Was der Mittelstand lernen kann
Carlos' Appell an den Mittelstand ist unmissverständlich: Offenheit und Dringlichkeit an der Spitze des Unternehmens. Er würde KI in Zielvereinbarungen aufnehmen und an die variable Vergütung koppeln – aber vor allem vorleben. Die Gefahr sei konkret: Wenn ein Solo-Founder ein vollständiges physisches Produkt mit Fulfillment und Werbung alleine launchen kann, dann können AI-First-Challenger mit zehn Leuten ganze Branchen angreifen.
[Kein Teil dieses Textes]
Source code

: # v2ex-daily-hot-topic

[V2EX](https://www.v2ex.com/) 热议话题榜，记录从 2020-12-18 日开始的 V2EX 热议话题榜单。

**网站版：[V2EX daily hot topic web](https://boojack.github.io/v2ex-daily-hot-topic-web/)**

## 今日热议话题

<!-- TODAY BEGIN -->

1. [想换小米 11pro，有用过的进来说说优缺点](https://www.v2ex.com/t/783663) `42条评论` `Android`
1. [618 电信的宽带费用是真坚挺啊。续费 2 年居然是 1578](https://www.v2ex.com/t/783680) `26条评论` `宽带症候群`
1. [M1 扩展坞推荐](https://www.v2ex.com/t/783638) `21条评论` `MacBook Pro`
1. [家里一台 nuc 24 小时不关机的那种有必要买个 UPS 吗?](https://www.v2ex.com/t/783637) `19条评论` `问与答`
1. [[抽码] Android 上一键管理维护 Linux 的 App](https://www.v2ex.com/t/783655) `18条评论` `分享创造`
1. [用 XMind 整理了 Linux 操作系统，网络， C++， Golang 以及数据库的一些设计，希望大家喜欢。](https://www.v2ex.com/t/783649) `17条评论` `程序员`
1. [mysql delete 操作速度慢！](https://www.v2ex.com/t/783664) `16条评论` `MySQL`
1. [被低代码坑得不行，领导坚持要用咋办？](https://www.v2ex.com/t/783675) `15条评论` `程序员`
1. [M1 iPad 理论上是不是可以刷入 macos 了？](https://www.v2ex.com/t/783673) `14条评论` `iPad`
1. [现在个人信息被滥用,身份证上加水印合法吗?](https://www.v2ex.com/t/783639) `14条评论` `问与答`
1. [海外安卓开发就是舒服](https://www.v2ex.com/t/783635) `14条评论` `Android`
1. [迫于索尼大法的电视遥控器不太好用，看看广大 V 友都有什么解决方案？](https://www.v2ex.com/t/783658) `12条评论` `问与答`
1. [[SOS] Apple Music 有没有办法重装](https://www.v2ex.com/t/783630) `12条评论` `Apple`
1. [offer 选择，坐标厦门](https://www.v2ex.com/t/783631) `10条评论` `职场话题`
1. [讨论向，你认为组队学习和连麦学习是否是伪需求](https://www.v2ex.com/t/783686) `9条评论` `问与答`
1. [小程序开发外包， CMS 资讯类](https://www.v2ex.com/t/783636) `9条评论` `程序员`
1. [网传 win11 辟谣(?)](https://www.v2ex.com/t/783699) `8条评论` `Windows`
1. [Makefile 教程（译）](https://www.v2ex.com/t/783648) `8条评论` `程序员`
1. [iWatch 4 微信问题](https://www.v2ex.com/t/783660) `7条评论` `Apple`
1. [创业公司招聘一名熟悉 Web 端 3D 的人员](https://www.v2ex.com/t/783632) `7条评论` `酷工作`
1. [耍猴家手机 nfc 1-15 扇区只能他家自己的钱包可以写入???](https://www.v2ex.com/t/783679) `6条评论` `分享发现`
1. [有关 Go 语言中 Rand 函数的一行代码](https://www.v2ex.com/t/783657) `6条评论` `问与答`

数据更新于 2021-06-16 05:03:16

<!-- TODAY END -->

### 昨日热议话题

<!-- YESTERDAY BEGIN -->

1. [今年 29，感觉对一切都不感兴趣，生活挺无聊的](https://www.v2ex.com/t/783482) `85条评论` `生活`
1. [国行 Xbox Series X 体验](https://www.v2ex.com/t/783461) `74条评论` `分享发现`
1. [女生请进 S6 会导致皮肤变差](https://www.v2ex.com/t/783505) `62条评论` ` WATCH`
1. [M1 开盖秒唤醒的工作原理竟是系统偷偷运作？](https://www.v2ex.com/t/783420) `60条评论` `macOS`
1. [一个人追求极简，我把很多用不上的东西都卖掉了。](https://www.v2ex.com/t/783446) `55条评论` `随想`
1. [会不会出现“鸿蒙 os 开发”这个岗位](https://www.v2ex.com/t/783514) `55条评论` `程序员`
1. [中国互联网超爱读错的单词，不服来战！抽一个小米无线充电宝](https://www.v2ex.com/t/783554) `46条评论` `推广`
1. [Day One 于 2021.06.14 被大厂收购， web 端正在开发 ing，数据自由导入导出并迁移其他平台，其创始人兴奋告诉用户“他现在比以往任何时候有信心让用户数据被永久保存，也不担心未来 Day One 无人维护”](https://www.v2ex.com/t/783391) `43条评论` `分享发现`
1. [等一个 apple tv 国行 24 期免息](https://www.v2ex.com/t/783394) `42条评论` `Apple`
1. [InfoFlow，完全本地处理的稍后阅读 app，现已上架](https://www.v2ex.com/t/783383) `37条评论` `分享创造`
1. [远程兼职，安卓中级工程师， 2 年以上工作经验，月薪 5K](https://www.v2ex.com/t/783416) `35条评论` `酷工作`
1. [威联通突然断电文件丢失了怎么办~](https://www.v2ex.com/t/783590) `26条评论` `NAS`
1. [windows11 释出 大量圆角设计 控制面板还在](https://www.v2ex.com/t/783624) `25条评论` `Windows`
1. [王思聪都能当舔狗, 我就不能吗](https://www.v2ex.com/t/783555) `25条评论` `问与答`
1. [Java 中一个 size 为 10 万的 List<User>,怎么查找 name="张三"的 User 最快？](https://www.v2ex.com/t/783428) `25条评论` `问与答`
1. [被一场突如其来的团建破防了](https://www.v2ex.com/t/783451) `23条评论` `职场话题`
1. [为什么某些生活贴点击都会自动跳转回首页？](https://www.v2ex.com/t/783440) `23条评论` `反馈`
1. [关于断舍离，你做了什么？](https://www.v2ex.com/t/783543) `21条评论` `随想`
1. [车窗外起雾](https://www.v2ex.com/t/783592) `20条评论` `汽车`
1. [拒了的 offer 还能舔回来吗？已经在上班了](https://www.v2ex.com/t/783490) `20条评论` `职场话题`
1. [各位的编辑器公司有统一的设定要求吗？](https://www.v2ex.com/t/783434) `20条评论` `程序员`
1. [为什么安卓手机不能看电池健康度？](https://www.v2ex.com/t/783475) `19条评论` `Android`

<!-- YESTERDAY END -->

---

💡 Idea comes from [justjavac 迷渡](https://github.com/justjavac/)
„Ich kann gar nicht dringlich genug an alle Entscheider, die zuhören, appellieren. Das wird extrem wichtig."
Kernaussagen
- KI verstärkt vorhandenes Handwerk, nicht fehlendes – „Ich kann ein vollumfängliches physisches Produkt launchen mit 'ner Fulfillment und Supply Chain, inklusive Werbung. Ich bin alleine." Solo-Founder, Wertschöpfungskette, Hebel
- Struktur vor Exploration – „Wenn du wirklich faktisch Umgesetztes in Produktion haben willst, dann vorher den Hirnschmalz investieren, das runterzubrechen und der AI Kontext geben." Methodik, Kontext, Produktivität
- Prozesse neu denken, nicht abbilden – „Was will ich erreichen im Idealfall? Und auf keinen Fall unmittelbar das bestehende abbilden." Prozess-Redesign, AI-First
- Make or Buy nach Business-Nähe – Kernsysteme wie Shopify und Klaviyo kaufen, unternehmensspezifische Prozesse selbst bauen. Architektur, Fokus
- Dringlichkeit an der Spitze – „Ich kann gar nicht dringlich genug an alle Entscheider appellieren. Das wird extrem wichtig." Führung, Mittelstand, Wettbewerb
Fazit und Takeaways
Für Solo-Founder und kleine Teams
- Wertschöpfungskette mappen: Bevor KI eingesetzt wird, die gesamte Kette strukturieren – dann chirurgisch andocken.
- Pragmatismus über Perfektion: Nicht jedem Modell-Wechsel hinterherrennen, sondern das nutzen, was funktioniert.
- Human-in-the-Loop bleibt: Bei komplexen Schritten wie Zulassung und Fulfillment menschliche Expertise gezielt einbinden.
Für etablierte Unternehmen und Mittelstand
- Offenheit an der Spitze: KI-Verantwortung gehört ins C-Level – mit Buy-in, Zielvereinbarungen und Vorleben.
- Prozesse hinterfragen: Nicht bestehende Abläufe automatisieren, sondern vom Idealzustand aus denken.
- Wettbewerbsdruck ernst nehmen: Ein AI-nativer Challenger mit zehn Leuten kann heute ganze Branchen angreifen.
Für KI-interessierte Führungskräfte
- Make-or-Buy bewusst entscheiden: Wo das Businessmodell eines Tools ausgereift ist, kaufen. Wo niemand am Markt eine Lösung hat, selbst bauen.
- Ad-Creation bleibt Hands-on: KI liefert gute Einzelergebnisse, aber der End-to-End-Prozess braucht noch menschliche Koordination.
- Hire für Wissbegier, nicht für Disziplin: Die wichtigste Fähigkeit neuer Teammitglieder ist der Umgang mit KI – der fachliche Background wird zweitrangig.
Carlos schließt mit einem klaren Appell: Die Entwicklungen sind nicht mehr aufzuhalten, und wer am Lenkrad einschläft, riskiert, von AI-nativen Herausforderern überholt zu werden – nicht in zehn Jahren, sondern heute.